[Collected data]
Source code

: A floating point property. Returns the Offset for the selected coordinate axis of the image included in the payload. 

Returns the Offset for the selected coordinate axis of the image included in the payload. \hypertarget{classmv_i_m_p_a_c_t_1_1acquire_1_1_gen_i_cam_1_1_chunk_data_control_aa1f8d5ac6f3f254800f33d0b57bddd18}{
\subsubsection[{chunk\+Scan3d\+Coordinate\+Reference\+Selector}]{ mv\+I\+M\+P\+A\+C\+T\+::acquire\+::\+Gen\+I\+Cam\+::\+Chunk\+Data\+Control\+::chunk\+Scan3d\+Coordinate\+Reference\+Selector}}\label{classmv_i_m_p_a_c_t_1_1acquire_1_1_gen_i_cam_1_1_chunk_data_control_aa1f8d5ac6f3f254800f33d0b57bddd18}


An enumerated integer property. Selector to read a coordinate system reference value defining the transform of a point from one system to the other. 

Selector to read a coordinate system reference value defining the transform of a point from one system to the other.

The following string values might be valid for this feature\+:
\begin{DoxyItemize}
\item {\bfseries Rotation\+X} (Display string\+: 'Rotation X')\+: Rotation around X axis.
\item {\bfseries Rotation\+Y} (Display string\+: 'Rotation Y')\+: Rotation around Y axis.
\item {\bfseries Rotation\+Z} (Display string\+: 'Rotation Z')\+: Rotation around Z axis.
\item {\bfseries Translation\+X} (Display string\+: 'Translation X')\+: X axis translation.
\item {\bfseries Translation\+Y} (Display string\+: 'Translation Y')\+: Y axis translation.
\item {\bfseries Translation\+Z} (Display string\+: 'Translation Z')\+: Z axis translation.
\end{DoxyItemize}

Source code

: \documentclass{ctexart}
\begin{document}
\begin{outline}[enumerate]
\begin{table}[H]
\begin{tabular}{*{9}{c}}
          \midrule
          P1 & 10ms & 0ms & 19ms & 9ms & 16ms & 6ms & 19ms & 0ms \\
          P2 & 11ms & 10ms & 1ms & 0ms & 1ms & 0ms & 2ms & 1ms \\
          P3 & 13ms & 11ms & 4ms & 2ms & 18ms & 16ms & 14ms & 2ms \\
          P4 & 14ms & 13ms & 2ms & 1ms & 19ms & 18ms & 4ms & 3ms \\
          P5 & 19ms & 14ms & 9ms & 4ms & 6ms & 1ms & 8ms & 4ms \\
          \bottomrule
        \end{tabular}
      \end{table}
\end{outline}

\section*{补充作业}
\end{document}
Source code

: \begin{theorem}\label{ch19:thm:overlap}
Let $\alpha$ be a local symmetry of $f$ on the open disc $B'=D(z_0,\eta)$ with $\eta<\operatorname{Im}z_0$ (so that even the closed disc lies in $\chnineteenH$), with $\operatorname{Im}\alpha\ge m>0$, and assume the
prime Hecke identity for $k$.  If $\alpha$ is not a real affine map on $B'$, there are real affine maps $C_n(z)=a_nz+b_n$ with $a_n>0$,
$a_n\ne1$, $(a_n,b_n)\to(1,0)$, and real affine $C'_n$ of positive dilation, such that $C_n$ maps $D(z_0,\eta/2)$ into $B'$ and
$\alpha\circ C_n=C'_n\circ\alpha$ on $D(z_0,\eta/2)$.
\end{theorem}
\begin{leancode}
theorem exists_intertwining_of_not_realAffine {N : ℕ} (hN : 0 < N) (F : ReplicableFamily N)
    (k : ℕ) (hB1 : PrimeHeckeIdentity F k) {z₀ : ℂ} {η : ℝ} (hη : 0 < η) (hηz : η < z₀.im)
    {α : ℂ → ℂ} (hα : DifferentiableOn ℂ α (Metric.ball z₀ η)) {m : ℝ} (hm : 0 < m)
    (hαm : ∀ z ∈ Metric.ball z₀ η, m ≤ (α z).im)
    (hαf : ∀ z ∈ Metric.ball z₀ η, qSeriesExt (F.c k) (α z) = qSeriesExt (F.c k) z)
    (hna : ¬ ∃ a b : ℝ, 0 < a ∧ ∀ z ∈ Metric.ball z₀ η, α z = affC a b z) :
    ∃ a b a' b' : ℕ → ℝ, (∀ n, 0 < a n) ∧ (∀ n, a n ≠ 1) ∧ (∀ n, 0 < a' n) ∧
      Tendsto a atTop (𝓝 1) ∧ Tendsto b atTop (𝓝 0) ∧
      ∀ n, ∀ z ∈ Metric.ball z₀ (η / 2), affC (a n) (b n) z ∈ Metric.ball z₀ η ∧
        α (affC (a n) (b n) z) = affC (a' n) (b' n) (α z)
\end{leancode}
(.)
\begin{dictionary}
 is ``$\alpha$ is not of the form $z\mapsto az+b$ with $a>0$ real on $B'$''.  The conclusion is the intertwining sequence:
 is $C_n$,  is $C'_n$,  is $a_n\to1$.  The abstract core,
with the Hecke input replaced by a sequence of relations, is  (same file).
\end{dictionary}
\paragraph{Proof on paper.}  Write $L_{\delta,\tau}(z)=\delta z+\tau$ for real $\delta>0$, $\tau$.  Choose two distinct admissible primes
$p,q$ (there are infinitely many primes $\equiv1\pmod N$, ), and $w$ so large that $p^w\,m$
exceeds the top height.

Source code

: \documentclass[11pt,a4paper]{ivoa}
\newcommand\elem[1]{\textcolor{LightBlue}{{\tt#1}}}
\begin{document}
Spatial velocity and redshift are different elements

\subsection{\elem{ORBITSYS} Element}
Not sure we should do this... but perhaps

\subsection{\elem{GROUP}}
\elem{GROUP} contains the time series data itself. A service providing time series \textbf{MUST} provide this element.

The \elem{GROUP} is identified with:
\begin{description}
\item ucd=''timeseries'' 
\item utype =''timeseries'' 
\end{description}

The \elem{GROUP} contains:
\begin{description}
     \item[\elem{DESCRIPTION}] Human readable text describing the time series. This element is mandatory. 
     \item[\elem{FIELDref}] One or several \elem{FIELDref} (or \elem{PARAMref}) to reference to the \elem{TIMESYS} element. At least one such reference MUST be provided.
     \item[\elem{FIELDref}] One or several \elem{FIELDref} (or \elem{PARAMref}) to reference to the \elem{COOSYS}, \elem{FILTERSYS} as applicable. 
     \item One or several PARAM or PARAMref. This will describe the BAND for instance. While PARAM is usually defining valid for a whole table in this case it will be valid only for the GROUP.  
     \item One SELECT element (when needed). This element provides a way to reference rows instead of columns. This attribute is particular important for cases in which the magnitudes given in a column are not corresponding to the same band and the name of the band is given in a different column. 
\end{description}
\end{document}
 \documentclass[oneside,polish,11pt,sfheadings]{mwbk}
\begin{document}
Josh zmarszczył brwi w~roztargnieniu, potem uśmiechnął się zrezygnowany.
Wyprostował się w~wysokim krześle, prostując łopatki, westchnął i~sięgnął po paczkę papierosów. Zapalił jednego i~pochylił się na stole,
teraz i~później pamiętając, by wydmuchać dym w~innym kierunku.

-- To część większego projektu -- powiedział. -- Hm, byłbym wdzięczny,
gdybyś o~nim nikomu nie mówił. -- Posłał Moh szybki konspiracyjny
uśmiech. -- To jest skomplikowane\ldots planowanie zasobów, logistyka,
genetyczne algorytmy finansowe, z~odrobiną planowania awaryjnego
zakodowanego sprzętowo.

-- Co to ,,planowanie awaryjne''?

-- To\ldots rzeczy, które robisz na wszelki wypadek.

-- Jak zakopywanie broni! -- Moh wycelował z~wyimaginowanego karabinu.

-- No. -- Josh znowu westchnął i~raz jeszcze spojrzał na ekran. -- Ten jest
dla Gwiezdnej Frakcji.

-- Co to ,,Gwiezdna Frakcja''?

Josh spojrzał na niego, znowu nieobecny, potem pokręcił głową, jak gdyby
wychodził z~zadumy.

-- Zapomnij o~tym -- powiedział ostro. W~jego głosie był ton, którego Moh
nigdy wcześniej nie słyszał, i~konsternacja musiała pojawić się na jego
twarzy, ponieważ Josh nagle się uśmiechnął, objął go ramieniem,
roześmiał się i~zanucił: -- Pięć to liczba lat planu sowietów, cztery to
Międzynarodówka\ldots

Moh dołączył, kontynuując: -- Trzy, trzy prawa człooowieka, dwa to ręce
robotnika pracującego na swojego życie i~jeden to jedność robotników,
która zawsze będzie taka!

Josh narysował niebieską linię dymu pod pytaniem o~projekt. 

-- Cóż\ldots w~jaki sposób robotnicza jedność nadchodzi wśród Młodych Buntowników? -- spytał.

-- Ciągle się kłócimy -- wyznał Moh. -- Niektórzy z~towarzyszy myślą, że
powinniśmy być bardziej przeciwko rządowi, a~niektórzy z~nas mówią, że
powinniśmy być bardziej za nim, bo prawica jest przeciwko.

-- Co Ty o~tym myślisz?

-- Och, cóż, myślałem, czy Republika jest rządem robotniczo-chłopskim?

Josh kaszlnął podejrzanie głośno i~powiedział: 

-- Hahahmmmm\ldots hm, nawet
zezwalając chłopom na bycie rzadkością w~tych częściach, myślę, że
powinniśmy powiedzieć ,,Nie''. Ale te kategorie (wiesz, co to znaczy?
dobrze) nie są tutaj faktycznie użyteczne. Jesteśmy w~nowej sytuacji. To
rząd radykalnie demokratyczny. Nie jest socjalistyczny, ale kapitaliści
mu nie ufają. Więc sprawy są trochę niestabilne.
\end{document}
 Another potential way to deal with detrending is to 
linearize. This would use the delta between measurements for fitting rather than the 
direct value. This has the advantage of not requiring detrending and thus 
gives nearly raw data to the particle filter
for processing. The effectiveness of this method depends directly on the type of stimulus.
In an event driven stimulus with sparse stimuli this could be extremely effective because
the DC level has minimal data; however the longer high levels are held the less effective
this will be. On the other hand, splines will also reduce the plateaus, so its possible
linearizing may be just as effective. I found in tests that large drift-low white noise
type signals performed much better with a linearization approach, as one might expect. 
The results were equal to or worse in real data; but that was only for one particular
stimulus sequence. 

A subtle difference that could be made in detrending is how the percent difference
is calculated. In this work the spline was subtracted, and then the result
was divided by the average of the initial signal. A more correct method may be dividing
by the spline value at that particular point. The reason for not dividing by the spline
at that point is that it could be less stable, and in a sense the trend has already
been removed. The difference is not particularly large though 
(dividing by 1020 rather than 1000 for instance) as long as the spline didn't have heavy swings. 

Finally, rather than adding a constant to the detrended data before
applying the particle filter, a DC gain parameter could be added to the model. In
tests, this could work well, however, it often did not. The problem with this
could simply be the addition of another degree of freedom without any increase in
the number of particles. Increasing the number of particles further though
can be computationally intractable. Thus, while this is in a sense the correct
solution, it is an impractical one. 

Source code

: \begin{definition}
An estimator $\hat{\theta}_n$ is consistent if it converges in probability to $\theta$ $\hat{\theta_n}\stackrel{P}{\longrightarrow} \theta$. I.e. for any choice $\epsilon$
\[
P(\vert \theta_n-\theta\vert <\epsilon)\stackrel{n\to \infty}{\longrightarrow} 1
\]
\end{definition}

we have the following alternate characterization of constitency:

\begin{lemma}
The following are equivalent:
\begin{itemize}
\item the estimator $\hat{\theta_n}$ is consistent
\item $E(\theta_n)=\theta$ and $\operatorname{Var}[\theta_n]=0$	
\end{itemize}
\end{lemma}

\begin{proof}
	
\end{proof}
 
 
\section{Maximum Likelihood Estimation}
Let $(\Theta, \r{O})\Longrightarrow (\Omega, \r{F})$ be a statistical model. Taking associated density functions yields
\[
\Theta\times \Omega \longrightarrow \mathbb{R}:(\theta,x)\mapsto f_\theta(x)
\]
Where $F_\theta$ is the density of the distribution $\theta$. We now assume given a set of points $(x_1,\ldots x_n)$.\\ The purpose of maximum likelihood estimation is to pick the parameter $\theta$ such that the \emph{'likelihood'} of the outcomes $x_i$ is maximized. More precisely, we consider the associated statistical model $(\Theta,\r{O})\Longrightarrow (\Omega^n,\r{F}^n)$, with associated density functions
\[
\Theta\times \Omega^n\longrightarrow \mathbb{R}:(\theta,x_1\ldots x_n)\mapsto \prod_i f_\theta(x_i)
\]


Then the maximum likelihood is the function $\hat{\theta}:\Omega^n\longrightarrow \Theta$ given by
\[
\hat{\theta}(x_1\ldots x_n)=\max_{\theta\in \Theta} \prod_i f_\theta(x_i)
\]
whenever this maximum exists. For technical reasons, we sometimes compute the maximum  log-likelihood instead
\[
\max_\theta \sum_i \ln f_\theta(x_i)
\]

### REQUIRED ACTION
Output, from the data above, the lines from the line with "Josh zmarszczył brwi" to the line with "-- To część" exactly as they stand, both ends included and nothing else.

### RESPONSE TO THE EXERCISE
Josh zmarszczył brwi w~roztargnieniu, potem uśmiechnął się zrezygnowany.
Wyprostował się w~wysokim krześle, prostując łopatki, westchnął i~sięgnął po paczkę papierosów. Zapalił jednego i~pochylił się na stole,
teraz i~później pamiętając, by wydmuchać dym w~innym kierunku.

-- To część większego projektu -- powiedział. -- Hm, byłbym wdzięczny,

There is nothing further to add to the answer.